Dataset items

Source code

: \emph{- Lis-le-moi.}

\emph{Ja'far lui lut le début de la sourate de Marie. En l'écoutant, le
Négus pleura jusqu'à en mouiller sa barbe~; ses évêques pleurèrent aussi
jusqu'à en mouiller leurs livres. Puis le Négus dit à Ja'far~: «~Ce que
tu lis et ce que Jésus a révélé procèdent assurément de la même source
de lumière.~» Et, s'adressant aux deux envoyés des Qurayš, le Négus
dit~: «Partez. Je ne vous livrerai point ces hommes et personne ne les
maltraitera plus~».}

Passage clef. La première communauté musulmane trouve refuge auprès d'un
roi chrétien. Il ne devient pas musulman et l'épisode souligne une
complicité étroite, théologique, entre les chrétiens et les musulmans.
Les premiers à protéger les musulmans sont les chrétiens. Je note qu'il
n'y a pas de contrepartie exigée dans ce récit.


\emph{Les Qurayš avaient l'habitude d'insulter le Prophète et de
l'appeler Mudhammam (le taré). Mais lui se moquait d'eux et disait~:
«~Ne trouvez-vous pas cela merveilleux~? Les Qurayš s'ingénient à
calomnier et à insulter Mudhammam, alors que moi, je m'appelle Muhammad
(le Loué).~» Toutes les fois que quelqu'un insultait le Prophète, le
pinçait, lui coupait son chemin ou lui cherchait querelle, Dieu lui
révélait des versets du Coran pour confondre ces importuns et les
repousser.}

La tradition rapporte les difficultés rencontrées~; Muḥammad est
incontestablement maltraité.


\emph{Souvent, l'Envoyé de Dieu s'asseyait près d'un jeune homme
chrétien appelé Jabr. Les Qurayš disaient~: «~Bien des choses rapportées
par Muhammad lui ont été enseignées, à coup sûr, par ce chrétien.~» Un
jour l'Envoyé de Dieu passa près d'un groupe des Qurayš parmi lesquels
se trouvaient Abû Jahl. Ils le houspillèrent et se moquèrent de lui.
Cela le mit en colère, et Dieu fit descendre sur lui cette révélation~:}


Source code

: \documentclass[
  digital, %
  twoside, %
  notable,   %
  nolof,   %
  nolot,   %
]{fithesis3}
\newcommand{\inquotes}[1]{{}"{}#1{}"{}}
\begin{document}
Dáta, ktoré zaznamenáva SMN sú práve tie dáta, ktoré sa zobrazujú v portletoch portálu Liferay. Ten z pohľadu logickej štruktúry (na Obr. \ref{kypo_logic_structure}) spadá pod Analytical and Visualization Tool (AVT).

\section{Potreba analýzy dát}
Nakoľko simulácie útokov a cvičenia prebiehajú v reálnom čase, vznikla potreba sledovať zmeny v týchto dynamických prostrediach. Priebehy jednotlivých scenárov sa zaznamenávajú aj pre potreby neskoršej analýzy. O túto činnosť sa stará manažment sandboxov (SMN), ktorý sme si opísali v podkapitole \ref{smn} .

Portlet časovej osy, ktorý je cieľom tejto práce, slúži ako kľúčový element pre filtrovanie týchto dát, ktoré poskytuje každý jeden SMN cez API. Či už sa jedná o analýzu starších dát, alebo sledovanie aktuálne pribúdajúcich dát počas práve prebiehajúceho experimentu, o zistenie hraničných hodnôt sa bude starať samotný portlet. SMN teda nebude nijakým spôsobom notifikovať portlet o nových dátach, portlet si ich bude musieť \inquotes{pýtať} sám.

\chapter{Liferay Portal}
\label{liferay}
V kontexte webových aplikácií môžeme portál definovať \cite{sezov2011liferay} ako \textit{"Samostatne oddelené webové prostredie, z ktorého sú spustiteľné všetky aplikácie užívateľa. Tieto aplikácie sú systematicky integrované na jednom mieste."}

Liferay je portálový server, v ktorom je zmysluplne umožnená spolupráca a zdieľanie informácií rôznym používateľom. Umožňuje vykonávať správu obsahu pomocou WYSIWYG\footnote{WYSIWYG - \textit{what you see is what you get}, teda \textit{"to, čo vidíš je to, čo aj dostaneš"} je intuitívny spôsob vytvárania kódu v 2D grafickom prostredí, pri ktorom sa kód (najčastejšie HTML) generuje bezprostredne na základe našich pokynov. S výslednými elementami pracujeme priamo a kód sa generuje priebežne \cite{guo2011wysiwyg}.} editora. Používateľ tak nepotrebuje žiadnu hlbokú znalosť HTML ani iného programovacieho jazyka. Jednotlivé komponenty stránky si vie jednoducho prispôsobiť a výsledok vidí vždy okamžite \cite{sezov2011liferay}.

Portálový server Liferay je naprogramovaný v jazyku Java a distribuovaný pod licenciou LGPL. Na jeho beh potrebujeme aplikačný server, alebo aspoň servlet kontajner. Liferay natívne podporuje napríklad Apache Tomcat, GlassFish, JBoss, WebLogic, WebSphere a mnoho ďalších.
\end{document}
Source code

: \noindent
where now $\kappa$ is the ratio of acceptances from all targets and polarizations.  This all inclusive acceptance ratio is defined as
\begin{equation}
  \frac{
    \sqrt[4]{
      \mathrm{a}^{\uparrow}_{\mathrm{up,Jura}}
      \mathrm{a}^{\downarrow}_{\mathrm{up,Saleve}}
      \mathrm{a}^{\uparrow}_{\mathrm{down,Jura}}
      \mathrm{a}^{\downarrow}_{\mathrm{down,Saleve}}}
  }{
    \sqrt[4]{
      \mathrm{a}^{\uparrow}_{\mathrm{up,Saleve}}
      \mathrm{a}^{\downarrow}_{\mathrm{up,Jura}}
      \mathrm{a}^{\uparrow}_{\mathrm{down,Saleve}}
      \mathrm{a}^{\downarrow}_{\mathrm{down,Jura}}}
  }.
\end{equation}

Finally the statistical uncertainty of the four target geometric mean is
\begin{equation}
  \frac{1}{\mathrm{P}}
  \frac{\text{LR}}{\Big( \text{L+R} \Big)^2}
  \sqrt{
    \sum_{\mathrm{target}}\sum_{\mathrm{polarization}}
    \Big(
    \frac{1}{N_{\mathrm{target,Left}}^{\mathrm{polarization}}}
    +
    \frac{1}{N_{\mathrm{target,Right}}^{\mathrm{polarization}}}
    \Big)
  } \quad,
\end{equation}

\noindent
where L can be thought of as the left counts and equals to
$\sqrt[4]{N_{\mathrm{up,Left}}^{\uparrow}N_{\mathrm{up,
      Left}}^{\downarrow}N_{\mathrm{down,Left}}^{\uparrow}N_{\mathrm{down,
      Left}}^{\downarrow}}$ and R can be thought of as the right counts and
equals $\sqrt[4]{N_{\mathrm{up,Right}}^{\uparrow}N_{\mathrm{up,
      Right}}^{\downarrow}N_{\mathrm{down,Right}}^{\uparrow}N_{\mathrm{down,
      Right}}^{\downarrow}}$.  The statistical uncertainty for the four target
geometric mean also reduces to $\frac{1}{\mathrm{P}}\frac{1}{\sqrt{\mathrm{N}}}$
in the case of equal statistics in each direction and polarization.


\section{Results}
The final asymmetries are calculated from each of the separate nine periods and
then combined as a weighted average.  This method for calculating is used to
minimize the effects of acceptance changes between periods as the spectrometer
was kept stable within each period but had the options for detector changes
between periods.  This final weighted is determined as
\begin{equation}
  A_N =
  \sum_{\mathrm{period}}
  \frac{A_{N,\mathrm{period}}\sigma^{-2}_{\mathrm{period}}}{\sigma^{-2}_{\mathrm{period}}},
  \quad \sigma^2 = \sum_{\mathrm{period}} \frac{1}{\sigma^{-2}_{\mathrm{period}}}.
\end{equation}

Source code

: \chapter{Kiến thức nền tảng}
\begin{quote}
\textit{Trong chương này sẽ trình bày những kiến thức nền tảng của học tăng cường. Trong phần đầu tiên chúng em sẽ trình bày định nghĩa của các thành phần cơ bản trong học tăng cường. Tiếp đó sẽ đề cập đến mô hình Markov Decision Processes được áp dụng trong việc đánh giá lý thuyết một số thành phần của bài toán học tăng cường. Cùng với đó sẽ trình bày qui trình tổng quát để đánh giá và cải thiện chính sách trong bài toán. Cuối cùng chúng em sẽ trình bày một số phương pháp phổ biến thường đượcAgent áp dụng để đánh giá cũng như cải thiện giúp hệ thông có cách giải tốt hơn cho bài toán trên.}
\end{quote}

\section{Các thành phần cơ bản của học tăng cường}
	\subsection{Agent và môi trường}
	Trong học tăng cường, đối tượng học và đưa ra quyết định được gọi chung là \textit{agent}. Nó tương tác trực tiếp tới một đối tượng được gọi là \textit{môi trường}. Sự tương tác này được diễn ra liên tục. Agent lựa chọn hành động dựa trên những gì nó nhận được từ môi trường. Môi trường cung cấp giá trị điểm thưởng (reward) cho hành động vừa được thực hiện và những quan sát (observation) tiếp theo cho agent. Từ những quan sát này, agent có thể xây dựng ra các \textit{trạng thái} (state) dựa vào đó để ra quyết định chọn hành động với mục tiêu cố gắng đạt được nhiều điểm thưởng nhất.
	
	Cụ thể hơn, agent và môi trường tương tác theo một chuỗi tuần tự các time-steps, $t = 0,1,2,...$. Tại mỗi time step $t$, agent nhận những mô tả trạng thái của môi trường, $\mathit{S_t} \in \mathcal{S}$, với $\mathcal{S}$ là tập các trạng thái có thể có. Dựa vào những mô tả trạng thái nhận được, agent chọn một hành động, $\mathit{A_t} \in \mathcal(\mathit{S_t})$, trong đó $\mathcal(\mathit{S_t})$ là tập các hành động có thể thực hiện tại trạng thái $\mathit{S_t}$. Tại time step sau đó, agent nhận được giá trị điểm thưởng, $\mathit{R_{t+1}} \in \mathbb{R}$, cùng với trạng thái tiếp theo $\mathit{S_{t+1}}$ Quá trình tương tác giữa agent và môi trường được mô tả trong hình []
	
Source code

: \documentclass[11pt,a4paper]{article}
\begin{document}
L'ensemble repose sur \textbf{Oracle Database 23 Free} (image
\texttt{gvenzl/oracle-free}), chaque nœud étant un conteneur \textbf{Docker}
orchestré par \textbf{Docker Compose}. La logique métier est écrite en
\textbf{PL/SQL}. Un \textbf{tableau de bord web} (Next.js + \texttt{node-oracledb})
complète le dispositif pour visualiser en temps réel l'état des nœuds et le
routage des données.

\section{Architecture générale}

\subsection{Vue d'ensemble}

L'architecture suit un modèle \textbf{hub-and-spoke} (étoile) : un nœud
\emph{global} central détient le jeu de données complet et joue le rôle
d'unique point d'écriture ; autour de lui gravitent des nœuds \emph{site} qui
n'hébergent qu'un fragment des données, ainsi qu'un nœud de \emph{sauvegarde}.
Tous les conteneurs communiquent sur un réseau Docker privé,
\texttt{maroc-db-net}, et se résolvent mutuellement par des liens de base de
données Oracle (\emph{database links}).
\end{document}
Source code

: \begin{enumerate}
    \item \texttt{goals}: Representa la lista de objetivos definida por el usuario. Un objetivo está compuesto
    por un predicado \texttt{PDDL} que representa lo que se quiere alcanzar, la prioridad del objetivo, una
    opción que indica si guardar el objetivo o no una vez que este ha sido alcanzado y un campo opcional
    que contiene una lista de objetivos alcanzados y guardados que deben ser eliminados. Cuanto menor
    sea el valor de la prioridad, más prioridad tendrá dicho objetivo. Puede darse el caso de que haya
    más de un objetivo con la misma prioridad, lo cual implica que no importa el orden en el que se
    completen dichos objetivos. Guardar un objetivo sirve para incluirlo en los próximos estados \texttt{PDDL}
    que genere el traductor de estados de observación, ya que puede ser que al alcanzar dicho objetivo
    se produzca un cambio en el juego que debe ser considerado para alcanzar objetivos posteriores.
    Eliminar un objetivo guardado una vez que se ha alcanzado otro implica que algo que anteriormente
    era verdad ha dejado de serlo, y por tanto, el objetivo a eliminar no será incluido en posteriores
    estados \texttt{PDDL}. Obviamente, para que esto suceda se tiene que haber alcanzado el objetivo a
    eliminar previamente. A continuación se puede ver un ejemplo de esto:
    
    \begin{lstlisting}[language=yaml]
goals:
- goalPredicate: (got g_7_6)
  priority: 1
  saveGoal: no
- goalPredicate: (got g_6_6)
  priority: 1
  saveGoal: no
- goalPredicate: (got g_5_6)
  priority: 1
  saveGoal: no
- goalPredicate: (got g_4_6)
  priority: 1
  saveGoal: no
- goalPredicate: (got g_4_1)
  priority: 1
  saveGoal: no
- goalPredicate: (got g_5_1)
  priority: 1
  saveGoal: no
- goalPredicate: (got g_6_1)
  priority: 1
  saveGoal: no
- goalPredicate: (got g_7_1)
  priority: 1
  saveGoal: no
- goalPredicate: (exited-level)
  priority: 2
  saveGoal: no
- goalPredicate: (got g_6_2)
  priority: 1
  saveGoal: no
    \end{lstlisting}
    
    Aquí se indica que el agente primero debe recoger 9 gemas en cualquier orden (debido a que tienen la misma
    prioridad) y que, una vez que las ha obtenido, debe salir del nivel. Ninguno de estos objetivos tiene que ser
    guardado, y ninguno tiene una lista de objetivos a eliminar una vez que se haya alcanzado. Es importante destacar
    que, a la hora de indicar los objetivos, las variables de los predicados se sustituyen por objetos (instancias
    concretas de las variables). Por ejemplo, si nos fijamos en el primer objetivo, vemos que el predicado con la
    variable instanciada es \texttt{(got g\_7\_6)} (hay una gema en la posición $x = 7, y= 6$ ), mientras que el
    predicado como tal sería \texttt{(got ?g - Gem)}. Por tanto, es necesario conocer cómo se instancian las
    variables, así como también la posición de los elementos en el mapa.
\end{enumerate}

-- Exercise description --
Word search in the records above: please count the lines holding "Jura" and state the count alone.

-- Written response --
4